┌─ Records to use

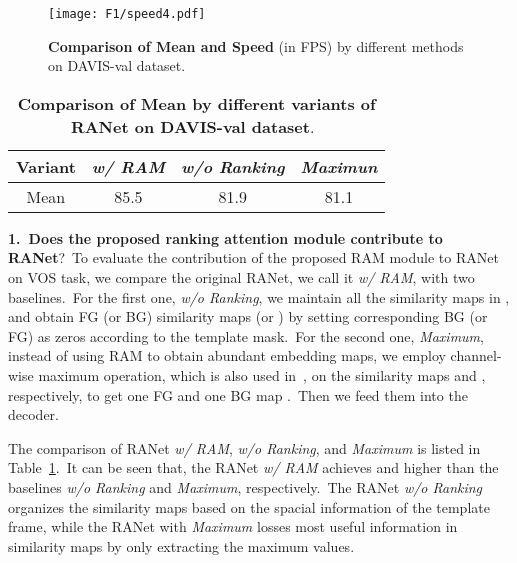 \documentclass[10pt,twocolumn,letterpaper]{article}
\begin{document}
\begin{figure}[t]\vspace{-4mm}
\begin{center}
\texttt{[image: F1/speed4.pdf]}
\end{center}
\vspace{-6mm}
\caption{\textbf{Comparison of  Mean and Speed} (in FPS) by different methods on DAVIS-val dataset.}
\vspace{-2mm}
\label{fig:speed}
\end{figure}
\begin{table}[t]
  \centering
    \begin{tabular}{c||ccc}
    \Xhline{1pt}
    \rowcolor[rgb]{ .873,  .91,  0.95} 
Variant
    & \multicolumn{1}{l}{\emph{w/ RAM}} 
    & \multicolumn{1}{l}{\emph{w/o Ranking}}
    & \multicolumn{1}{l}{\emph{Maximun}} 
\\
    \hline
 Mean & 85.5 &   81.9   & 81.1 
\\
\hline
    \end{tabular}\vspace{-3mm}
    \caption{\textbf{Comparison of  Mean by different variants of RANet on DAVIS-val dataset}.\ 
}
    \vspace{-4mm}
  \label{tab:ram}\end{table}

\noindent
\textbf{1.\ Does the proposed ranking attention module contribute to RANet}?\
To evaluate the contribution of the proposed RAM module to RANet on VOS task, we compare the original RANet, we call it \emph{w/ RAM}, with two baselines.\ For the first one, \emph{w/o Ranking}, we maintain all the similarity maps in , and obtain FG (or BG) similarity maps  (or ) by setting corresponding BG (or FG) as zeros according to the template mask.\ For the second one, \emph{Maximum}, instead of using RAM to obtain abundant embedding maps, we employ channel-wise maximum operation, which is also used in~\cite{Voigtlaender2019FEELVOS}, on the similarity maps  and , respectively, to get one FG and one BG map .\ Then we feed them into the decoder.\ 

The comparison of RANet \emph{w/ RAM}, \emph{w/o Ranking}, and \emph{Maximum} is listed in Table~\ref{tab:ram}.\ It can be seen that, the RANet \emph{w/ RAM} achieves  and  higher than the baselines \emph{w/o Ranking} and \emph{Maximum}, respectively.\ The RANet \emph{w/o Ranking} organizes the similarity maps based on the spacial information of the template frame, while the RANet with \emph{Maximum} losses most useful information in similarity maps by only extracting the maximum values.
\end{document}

└─

▸ Exercise requirements
Check each line of the listing above for the string "different", then report only how many lines have it.

▸ Response to the exercise
2